How to Ground a Korean AI Agent in Real Demographics with Synthetic Personas
Blog post from HuggingFace
Nemotron-Personas-Korea is a dataset designed to enhance AI agents with culturally and demographically accurate personas for the Korean market, addressing the limitations of AI models primarily trained on English data. This dataset consists of 6 million synthetic personas, grounded in official statistics from multiple Korean institutions, ensuring compliance with Korea's Personal Information Protection Act by containing no personally identifiable information. It covers all 17 Korean provinces with detailed demographic fields, including 26 persona fields, and offers over 2,000 occupation categories.
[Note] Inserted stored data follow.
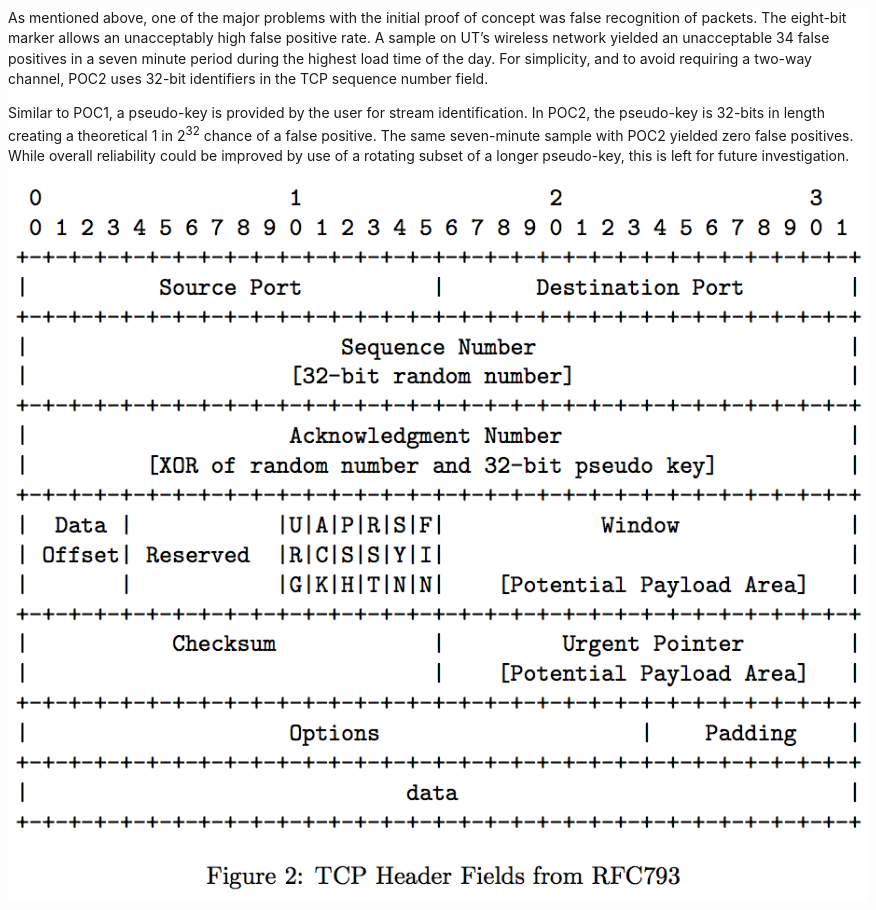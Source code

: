 As mentioned above, one of the major problems with the initial proof of
concept was false recognition of packets. The eight-bit marker allows an
unacceptably high false positive rate. A sample on UT’s wireless network
yielded an unacceptable 34 false positives in a seven minute period
during the highest load time of the day. For simplicity, and to avoid
requiring a two-way channel, POC2 uses 32-bit identifiers in the TCP
sequence number field.

Similar to POC1, a pseudo-key is provided by the user for stream
identification. In POC2, the pseudo-key is 32-bits in length creating a
theoretical 1 in 2<sup>32</sup> chance of a false positive. The same
seven-minute sample with POC2 yielded zero false positives. While
overall reliability could be improved by use of a rotating subset of a
longer pseudo-key, this is left for future investigation.

![Figure 2 - TCP Header from RFC793](TCPHeader.png)
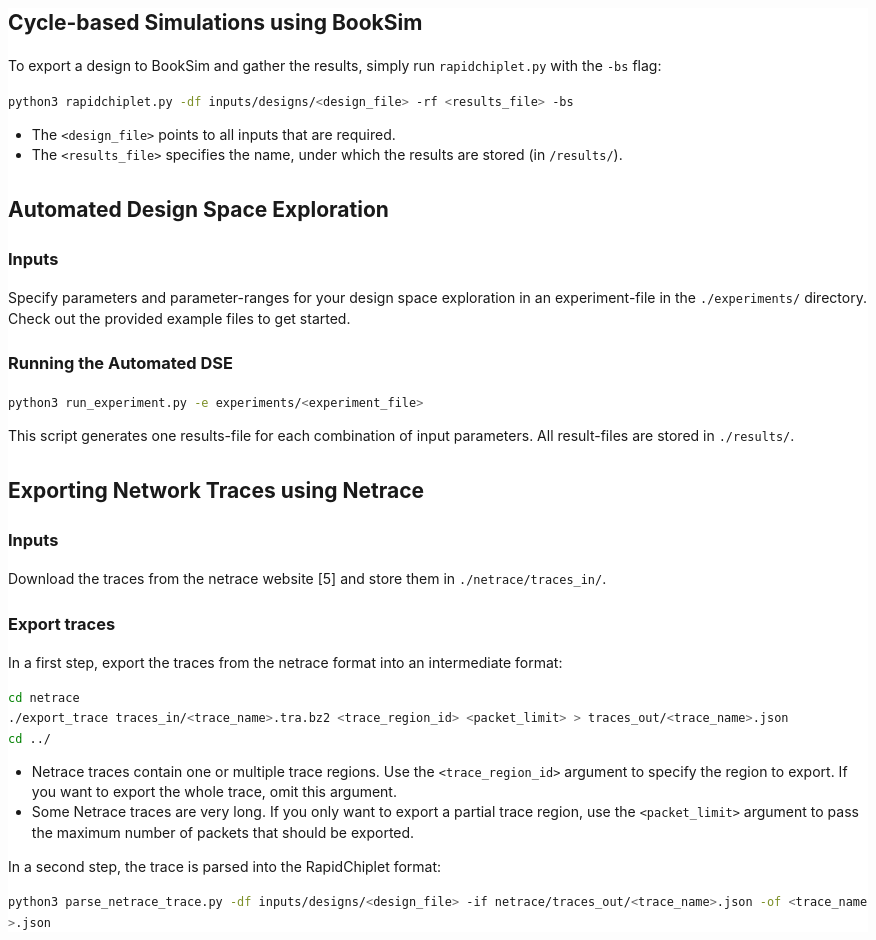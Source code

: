 ## Cycle-based Simulations using BookSim

To export a design to BookSim and gather the results, simply run `rapidchiplet.py` with the `-bs` flag:

```bash
python3 rapidchiplet.py -df inputs/designs/<design_file> -rf <results_file> -bs
```
- The `<design_file>` points to all inputs that are required.
- The `<results_file>` specifies the name, under which the results are stored (in `/results/`).

## Automated Design Space Exploration

### Inputs

Specify parameters and parameter-ranges for your design space exploration in an experiment-file in the `./experiments/` directory. Check out the provided example files to get started.


### Running the Automated DSE

```bash
python3 run_experiment.py -e experiments/<experiment_file>
```

This script generates one results-file for each combination of input parameters. All result-files are stored in `./results/`.

## Exporting Network Traces using Netrace

### Inputs

Download the traces from the netrace website [5] and store them in `./netrace/traces_in/`.

### Export traces

In a first step, export the traces from the netrace format into an intermediate format:

```bash
cd netrace
./export_trace traces_in/<trace_name>.tra.bz2 <trace_region_id> <packet_limit> > traces_out/<trace_name>.json
cd ../
```

- Netrace traces contain one or multiple trace regions. Use the `<trace_region_id>` argument to specify the region to export. If you want to export the whole trace, omit this argument.
- Some Netrace traces are very long. If you only want to export a partial trace region, use the `<packet_limit>` argument to pass the maximum number of packets that should be exported.

In a second step, the trace is parsed into the RapidChiplet format:

```bash
python3 parse_netrace_trace.py -df inputs/designs/<design_file> -if netrace/traces_out/<trace_name>.json -of <trace_name>.json
```
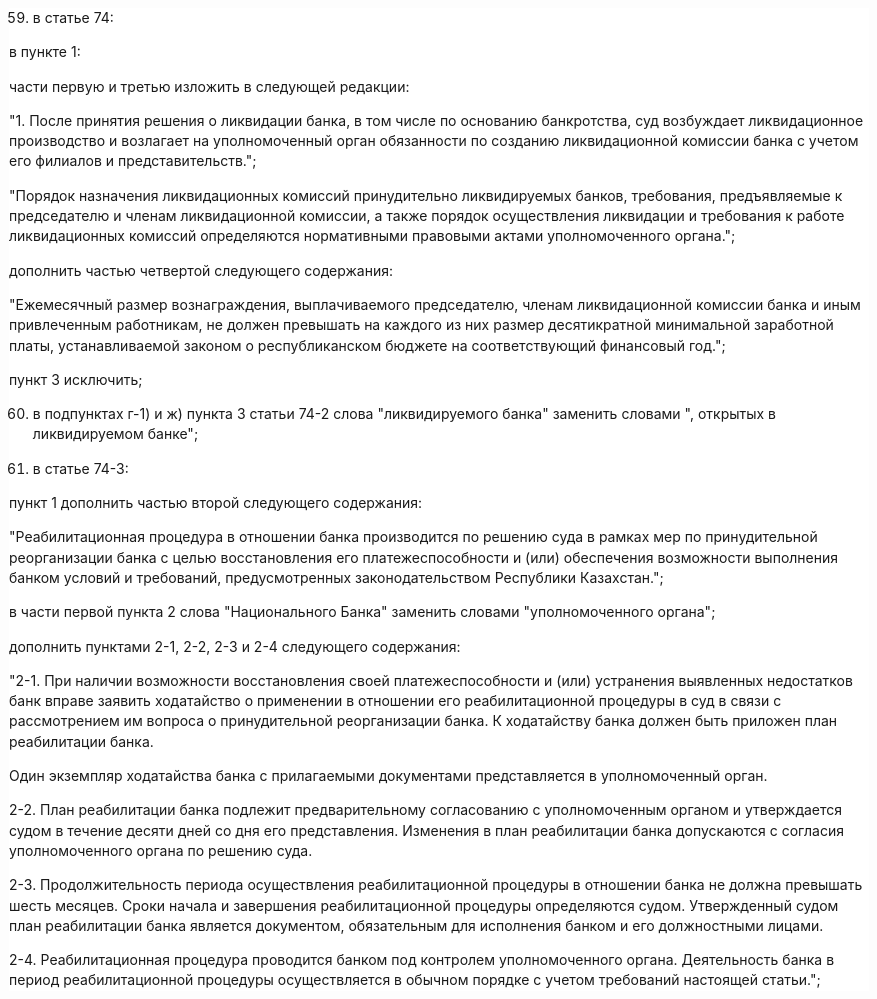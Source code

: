 59) в статье 74:

в пункте 1:

части первую и третью изложить в следующей редакции:

"1. После принятия решения о ликвидации банка, в том числе по основанию банкротства, суд возбуждает ликвидационное производство и возлагает на уполномоченный орган обязанности по созданию ликвидационной комиссии банка с учетом его филиалов и представительств.";

"Порядок назначения ликвидационных комиссий принудительно ликвидируемых банков, требования, предъявляемые к председателю и членам ликвидационной комиссии, а также порядок осуществления ликвидации и требования к работе ликвидационных комиссий определяются нормативными правовыми актами уполномоченного органа.";

дополнить частью четвертой следующего содержания:

"Ежемесячный размер вознаграждения, выплачиваемого председателю, членам ликвидационной комиссии банка и иным привлеченным работникам, не должен превышать на каждого из них размер десятикратной минимальной заработной платы, устанавливаемой законом о республиканском бюджете на соответствующий финансовый год.";

пункт 3 исключить;

60) в подпунктах г-1) и ж) пункта 3 статьи 74-2 слова "ликвидируемого банка" заменить словами ", открытых в ликвидируемом банке";

61) в статье 74-3:

пункт 1 дополнить частью второй следующего содержания:

"Реабилитационная процедура в отношении банка производится по решению суда в рамках мер по принудительной реорганизации банка с целью восстановления его платежеспособности и (или) обеспечения возможности выполнения банком условий и требований, предусмотренных законодательством Республики Казахстан.";

в части первой пункта 2 слова "Национального Банка" заменить словами "уполномоченного органа";

дополнить пунктами 2-1, 2-2, 2-3 и 2-4 следующего содержания:

"2-1. При наличии возможности восстановления своей платежеспособности и (или) устранения выявленных недостатков банк вправе заявить ходатайство о применении в отношении его реабилитационной процедуры в суд в связи с рассмотрением им вопроса о принудительной реорганизации банка. К ходатайству банка должен быть приложен план реабилитации банка.

Один экземпляр ходатайства банка с прилагаемыми документами представляется в уполномоченный орган.

2-2. План реабилитации банка подлежит предварительному согласованию с уполномоченным органом и утверждается судом в течение десяти дней со дня его представления. Изменения в план реабилитации банка допускаются с согласия уполномоченного органа по решению суда.

2-3. Продолжительность периода осуществления реабилитационной процедуры в отношении банка не должна превышать шесть месяцев. Сроки начала и завершения реабилитационной процедуры определяются судом. Утвержденный судом план реабилитации банка является документом, обязательным для исполнения банком и его должностными лицами.

2-4. Реабилитационная процедура проводится банком под контролем уполномоченного органа. Деятельность банка в период реабилитационной процедуры осуществляется в обычном порядке с учетом требований настоящей статьи.";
Developed using NVIDIA's NeMo Data Designer, the dataset leverages a Probabilistic Graphical Model for statistical grounding and Gemma-4-31B for Korean-language narrative generation. This approach allows AI agents to operate within a Korean context, enhancing their ability to interact appropriately with Korean users by incorporating region-specific communication norms and professional expertise. The dataset is part of the Nemotron-Personas Collection, which also includes data for other countries, enabling the creation of multilingual agents. NVIDIA provides tools like NemoClaw and NIM for deploying these agents, emphasizing the importance of culturally grounded AI in improving user trust and relevance in diverse markets.